Applicable Legal Provisions and Principles
- Article 457, New Civil Code: "To the owners of lands adjoining the banks of rivers belong the accretion which they gradually receive from the effects of the currents of the waters."
- Accretion requires: (a) gradual and imperceptible deposit; (b) deposit made through the effects of the current of the water; and (c) taking place on land adjacent to river banks. (Heirs of Emiliano Navarro; Republic v.
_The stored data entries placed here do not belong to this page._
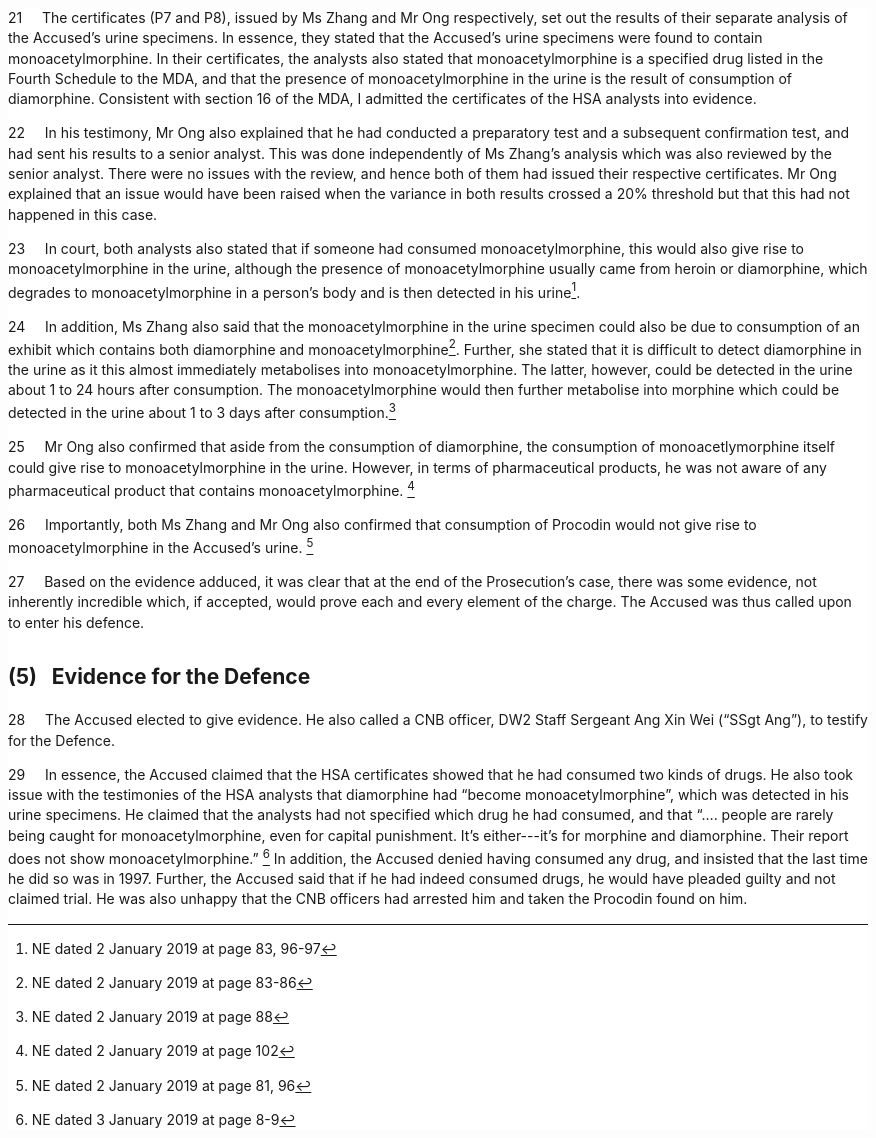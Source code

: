   
  

21     The certificates (P7 and P8), issued by Ms Zhang and Mr Ong respectively, set out the results of their separate analysis of the Accused’s urine specimens. In essence, they stated that the Accused’s urine specimens were found to contain monoacetylmorphine. In their certificates, the analysts also stated that monoacetylmorphine is a specified drug listed in the Fourth Schedule to the MDA, and that the presence of monoacetylmorphine in the urine is the result of consumption of diamorphine. Consistent with section 16 of the MDA, I admitted the certificates of the HSA analysts into evidence.

22     In his testimony, Mr Ong also explained that he had conducted a preparatory test and a subsequent confirmation test, and had sent his results to a senior analyst. This was done independently of Ms Zhang’s analysis which was also reviewed by the senior analyst. There were no issues with the review, and hence both of them had issued their respective certificates. Mr Ong explained that an issue would have been raised when the variance in both results crossed a 20% threshold but that this had not happened in this case.

23     In court, both analysts also stated that if someone had consumed monoacetylmorphine, this would also give rise to monoacetylmorphine in the urine, although the presence of monoacetylmorphine usually came from heroin or diamorphine, which degrades to monoacetylmorphine in a person’s body and is then detected in his urine[^5].

24     In addition, Ms Zhang also said that the monoacetylmorphine in the urine specimen could also be due to consumption of an exhibit which contains both diamorphine and monoacetylmorphine[^6]. Further, she stated that it is difficult to detect diamorphine in the urine as it this almost immediately metabolises into monoacetylmorphine. The latter, however, could be detected in the urine about 1 to 24 hours after consumption. The monoacetylmorphine would then further metabolise into morphine which could be detected in the urine about 1 to 3 days after consumption.[^7]

25     Mr Ong also confirmed that aside from the consumption of diamorphine, the consumption of monoacetlymorphine itself could give rise to monoacetylmorphine in the urine. However, in terms of pharmaceutical products, he was not aware of any pharmaceutical product that contains monoacetylmorphine. [^8]

26     Importantly, both Ms Zhang and Mr Ong also confirmed that consumption of Procodin would not give rise to monoacetylmorphine in the Accused’s urine. [^9]

27     Based on the evidence adduced, it was clear that at the end of the Prosecution’s case, there was some evidence, not inherently incredible which, if accepted, would prove each and every element of the charge. The Accused was thus called upon to enter his defence.

## (5)   Evidence for the Defence

28     The Accused elected to give evidence. He also called a CNB officer, DW2 Staff Sergeant Ang Xin Wei (“SSgt Ang”), to testify for the Defence.

29     In essence, the Accused claimed that the HSA certificates showed that he had consumed two kinds of drugs. He also took issue with the testimonies of the HSA analysts that diamorphine had “become monoacetylmorphine”, which was detected in his urine specimens. He claimed that the analysts had not specified which drug he had consumed, and that “…. people are rarely being caught for monoacetylmorphine, even for capital punishment. It’s either---it’s for morphine and diamorphine. Their report does not show monoacetylmorphine.” [^10] In addition, the Accused denied having consumed any drug, and insisted that the last time he did so was in 1997. Further, the Accused said that if he had indeed consumed drugs, he would have pleaded guilty and not claimed trial. He was also unhappy that the CNB officers had arrested him and taken the Procodin found on him.


[^1]: Notes of Evidence (NE) dated 2 January 2019 at page 21-22
[^2]: NE dated 2 January 2019 at page 23
[^3]: NE dated 2 January 2019 at page 31-32
[^4]: According to PW6 Staff Sergeant Silvanus Kolandy, the bottle of Procodin was not seized and was believed to have been returned to the Accused after he was released on bail
[^5]: NE dated 2 January 2019 at page 83, 96-97
[^6]: NE dated 2 January 2019 at page 83-86
[^7]: NE dated 2 January 2019 at page 88
[^8]: NE dated 2 January 2019 at page 102
[^9]: NE dated 2 January 2019 at page 81, 96
[^10]: NE dated 3 January 2019 at page 8-9
[^11]: NE dated 3 January 2019 at page 17
[^12]: NE dated 3 January 2019 at page 20
[^13]: NE dated 3 January 2019 at page 23-24
[^14]: NE dated 3 January 2019 at page 22-23, 26
[^15]: NE dated 3 January 2019 at page 27-28
[^16]: NE dated 3 January 2019 at page 43
[^17]: NE dated 3 January 2019 at page 51-52
[^18]: NE dated 3 January 2019 at page 55-56
[^19]: At \[10\] of the judgment
[^20]: He was sentenced to seven years and six months’ imprisonment and six strokes of the cane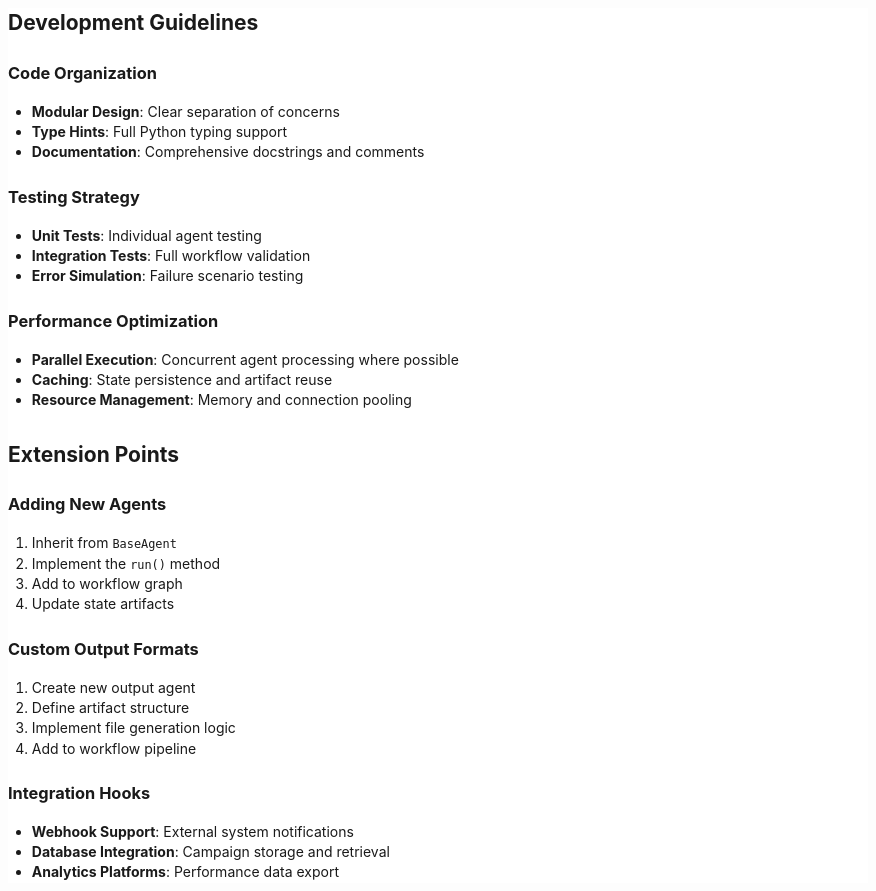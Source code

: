 ## Development Guidelines

### Code Organization
- **Modular Design**: Clear separation of concerns
- **Type Hints**: Full Python typing support
- **Documentation**: Comprehensive docstrings and comments

### Testing Strategy
- **Unit Tests**: Individual agent testing
- **Integration Tests**: Full workflow validation
- **Error Simulation**: Failure scenario testing

### Performance Optimization
- **Parallel Execution**: Concurrent agent processing where possible
- **Caching**: State persistence and artifact reuse
- **Resource Management**: Memory and connection pooling

## Extension Points

### Adding New Agents
1. Inherit from `BaseAgent`
2. Implement the `run()` method
3. Add to workflow graph
4. Update state artifacts

### Custom Output Formats
1. Create new output agent
2. Define artifact structure
3. Implement file generation logic
4. Add to workflow pipeline

### Integration Hooks
- **Webhook Support**: External system notifications
- **Database Integration**: Campaign storage and retrieval
- **Analytics Platforms**: Performance data export 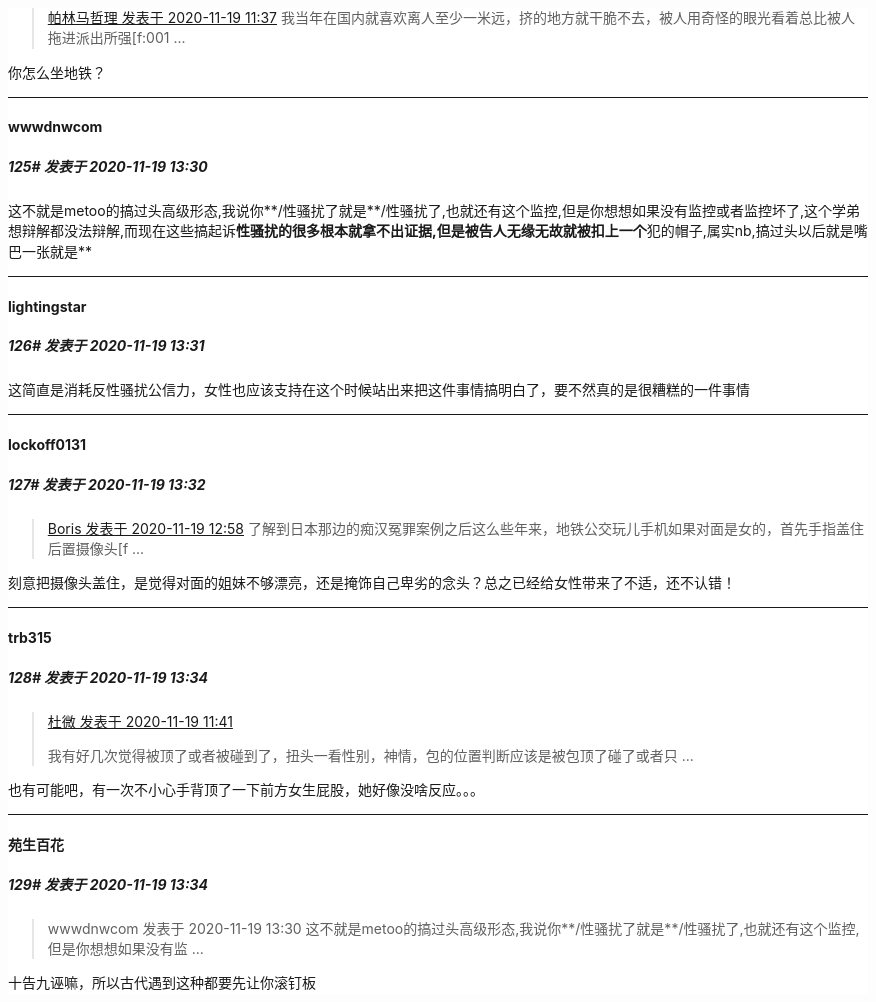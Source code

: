 <blockquote><a href="httphttps://bbs.saraba1st.com/2b/forum.php?mod=redirect&amp;goto=findpost&amp;pid=49445093&amp;ptid=1973095" target="_blank">帕林马哲理 发表于 2020-11-19 11:37</a>
我当年在国内就喜欢离人至少一米远，挤的地方就干脆不去，被人用奇怪的眼光看着总比被人拖进派出所强[f:001 ...</blockquote>
你怎么坐地铁？


-----

####  wwwdnwcom  
##### 125#       发表于 2020-11-19 13:30


这不就是metoo的搞过头高级形态,我说你**/性骚扰了就是**/性骚扰了,也就还有这个监控,但是你想想如果没有监控或者监控坏了,这个学弟想辩解都没法辩解,而现在这些搞起诉**性骚扰的很多根本就拿不出证据,但是被告人无缘无故就被扣上一个**犯的帽子,属实nb,搞过头以后就是嘴巴一张就是**


-----

####  lightingstar  
##### 126#       发表于 2020-11-19 13:31


这简直是消耗反性骚扰公信力，女性也应该支持在这个时候站出来把这件事情搞明白了，要不然真的是很糟糕的一件事情


-----

####  lockoff0131  
##### 127#       发表于 2020-11-19 13:32


<blockquote><a href="httphttps://bbs.saraba1st.com/2b/forum.php?mod=redirect&amp;goto=findpost&amp;pid=49446217&amp;ptid=1973095" target="_blank">Boris 发表于 2020-11-19 12:58</a>
了解到日本那边的痴汉冤罪案例之后这么些年来，地铁公交玩儿手机如果对面是女的，首先手指盖住后置摄像头[f ...</blockquote>
刻意把摄像头盖住，是觉得对面的姐妹不够漂亮，还是掩饰自己卑劣的念头？总之已经给女性带来了不适，还不认错！


-----

####  trb315  
##### 128#       发表于 2020-11-19 13:34


<blockquote><a href="httphttps://bbs.saraba1st.com/2b/forum.php?mod=redirect&amp;goto=findpost&amp;pid=49445155&amp;ptid=1973095" target="_blank">杜微 发表于 2020-11-19 11:41</a>

我有好几次觉得被顶了或者被碰到了，扭头一看性别，神情，包的位置判断应该是被包顶了碰了或者只 ...</blockquote>
也有可能吧，有一次不小心手背顶了一下前方女生屁股，她好像没啥反应。。。


-----

####  苑生百花  
##### 129#       发表于 2020-11-19 13:34


<blockquote>wwwdnwcom 发表于 2020-11-19 13:30
这不就是metoo的搞过头高级形态,我说你**/性骚扰了就是**/性骚扰了,也就还有这个监控,但是你想想如果没有监 ...</blockquote>
十告九诬嘛，所以古代遇到这种都要先让你滚钉板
Court of Appeals citations in text.)
- Article 502, Civil Code: Rivers and their natural beds are of public dominion.
- Article 419–420, Civil Code: Distinction between public dominion and private ownership; rivers and their beds are listed among properties of public dominion.
- Article 461, Civil Code (referenced): Pertains to river beds abandoned through natural change in the course of the waters (not applicable to mere drying-up).
- Section 14(1), Presidential Decree No. 1529 (Property Registration Decree): Persons who by themselves or predecessors-in-interest have been in open, continuous, exclusive and notorious possession of alienable and disposable public domain lands under a bona fide claim of ownership since June 12, 1945, or earlier, may apply for registration.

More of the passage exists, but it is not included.